|Christèle Faure (Safe River)|
Date de l'exposé : 30 septembre 2011
Software security assessment based on static analysis
Software security evaluation has been largely automated: several hundred of tools are meant to facilitate the elimination of security holes, vulnerabilities or flaws for a large panel of programming languages (C, C++, Java, Ada, Perl, Python, PHP ...). Amongst these tools, one can find: commercial or research tools, focused on various aspects of security, and based on several technologies. This makes the choice of tools with respect to security objectives really difficult for any user.
The main security issues which are addressed by existing tools are the threefold:
- Identification of “dangerous function calls”, by syntactic analysis;
- Detection of dangerous patterns and detection of patterns that do not conform to design and coding rules, based on pattern analysis;
- Proof that an application is “error-free” and “weaknesses-free” by semantic analysis (abstract interpretation), with respect to secure execution and secure behavior.

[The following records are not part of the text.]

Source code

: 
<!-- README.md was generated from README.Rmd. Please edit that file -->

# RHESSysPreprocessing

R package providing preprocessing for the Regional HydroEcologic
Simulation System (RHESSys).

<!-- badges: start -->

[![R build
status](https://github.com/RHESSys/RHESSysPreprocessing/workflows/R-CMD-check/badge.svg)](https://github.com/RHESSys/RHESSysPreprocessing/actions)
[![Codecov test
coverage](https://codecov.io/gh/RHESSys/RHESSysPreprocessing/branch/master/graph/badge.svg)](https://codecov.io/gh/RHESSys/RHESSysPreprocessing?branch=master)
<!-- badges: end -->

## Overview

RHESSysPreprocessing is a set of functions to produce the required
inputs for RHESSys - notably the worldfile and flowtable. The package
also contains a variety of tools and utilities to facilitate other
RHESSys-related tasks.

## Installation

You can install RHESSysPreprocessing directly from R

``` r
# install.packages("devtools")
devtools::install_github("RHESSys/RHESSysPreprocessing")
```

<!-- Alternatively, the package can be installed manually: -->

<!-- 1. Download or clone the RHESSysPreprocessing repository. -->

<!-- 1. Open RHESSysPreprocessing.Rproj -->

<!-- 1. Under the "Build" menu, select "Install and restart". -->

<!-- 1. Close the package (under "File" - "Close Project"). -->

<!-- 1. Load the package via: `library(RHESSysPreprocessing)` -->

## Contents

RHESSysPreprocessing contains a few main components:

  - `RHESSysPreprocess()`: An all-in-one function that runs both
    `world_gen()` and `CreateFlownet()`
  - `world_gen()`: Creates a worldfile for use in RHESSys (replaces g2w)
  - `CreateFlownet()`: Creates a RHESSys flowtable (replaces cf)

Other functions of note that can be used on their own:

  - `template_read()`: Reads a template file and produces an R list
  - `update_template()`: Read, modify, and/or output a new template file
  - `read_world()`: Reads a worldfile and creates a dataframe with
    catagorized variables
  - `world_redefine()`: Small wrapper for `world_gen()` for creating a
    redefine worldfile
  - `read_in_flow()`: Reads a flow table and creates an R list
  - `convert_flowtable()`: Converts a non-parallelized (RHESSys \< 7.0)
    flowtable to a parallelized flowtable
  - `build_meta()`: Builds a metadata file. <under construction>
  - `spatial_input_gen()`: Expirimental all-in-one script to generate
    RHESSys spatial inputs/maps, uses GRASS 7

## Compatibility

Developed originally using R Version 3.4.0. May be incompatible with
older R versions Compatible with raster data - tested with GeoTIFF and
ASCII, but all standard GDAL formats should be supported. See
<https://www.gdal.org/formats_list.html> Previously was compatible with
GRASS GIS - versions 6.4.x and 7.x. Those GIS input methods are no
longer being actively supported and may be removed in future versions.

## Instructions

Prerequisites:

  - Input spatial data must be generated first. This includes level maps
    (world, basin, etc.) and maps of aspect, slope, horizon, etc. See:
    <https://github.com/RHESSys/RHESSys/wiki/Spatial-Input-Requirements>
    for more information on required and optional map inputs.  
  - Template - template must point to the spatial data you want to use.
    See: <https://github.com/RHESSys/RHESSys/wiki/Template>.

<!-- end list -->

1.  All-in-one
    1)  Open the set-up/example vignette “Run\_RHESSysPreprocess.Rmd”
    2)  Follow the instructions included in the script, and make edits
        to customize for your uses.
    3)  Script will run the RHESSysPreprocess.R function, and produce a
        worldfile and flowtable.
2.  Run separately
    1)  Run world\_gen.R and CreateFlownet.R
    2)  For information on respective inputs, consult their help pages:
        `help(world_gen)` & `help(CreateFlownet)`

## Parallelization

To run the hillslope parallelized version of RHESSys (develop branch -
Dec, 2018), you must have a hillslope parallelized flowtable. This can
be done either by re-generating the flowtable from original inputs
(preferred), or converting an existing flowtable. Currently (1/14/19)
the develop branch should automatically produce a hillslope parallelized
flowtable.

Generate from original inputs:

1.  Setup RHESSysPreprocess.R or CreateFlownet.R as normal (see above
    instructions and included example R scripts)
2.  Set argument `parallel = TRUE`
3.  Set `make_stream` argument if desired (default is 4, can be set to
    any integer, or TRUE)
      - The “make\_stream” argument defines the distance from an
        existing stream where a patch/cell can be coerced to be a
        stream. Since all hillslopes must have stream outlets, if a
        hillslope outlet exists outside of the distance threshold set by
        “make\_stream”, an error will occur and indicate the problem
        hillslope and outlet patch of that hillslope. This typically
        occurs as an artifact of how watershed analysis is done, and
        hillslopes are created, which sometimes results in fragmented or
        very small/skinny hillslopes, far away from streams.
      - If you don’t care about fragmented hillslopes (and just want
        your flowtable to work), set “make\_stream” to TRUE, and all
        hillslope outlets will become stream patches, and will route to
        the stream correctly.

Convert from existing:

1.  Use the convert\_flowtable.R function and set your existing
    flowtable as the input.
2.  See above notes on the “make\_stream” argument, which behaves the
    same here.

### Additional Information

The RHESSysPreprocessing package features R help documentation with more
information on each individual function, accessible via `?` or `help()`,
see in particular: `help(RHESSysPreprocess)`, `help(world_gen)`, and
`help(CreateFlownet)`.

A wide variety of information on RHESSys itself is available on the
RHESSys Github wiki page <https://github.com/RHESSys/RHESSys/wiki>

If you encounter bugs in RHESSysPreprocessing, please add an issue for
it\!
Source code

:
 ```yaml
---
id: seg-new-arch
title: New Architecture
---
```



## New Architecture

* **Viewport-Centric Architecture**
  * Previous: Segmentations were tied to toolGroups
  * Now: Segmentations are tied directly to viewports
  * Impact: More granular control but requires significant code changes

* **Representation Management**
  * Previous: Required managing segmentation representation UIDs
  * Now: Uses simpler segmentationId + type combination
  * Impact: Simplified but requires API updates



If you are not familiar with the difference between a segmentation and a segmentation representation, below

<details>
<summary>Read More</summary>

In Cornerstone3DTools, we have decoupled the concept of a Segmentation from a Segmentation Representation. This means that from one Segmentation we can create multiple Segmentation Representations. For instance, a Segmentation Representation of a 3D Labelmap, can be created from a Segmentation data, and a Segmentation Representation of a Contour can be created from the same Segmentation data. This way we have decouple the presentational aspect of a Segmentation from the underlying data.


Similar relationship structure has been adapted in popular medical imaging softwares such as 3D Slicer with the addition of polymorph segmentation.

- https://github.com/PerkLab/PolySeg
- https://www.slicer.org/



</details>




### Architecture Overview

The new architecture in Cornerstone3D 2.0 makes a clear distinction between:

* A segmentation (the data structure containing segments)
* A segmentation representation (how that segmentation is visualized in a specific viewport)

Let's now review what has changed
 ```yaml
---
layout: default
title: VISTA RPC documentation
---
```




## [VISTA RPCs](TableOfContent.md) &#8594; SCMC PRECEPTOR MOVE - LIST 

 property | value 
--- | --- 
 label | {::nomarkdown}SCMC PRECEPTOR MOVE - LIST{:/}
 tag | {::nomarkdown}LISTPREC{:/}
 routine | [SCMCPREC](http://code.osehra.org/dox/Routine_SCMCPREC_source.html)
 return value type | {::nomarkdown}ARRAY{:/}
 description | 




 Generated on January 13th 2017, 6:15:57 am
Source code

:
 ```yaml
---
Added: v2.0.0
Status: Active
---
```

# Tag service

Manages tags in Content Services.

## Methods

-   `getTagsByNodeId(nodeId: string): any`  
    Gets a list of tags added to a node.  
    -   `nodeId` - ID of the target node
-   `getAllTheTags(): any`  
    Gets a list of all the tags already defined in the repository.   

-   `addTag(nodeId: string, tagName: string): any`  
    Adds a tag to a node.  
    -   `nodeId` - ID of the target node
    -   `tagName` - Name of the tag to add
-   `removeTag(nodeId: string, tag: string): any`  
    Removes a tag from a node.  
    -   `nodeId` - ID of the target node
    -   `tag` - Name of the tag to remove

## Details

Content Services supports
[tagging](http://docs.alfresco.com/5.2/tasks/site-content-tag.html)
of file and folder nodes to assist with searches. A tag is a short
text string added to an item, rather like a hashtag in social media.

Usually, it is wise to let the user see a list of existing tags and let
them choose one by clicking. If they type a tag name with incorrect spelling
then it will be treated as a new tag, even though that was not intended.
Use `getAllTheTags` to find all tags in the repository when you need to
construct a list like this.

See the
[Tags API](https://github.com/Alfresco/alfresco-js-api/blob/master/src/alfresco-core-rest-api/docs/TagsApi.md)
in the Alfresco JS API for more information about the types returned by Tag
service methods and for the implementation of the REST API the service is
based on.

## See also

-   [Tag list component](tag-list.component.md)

Existing tools implement different analysis methods: syntactic analysis, pattern analysis, abstract interpretation, each of them enables to detect different errors classes or enables to verify different security rules. They also are different in terms of selectivity, soundness and precision. Static analysis tools do not take into account exploitation and scenarios that can take benefit of implementation errors and weaknesses. The question of weaknesses exploitation is usually addressed by dynamic analysis. SafeRiver is developing the CadRiver tool based on static analysis by abstract interpretation, in order to help in Security Audit of C-written applications. It aims at analyzing and assess exploitability of code weaknesses -found by the tool itself or other static tools.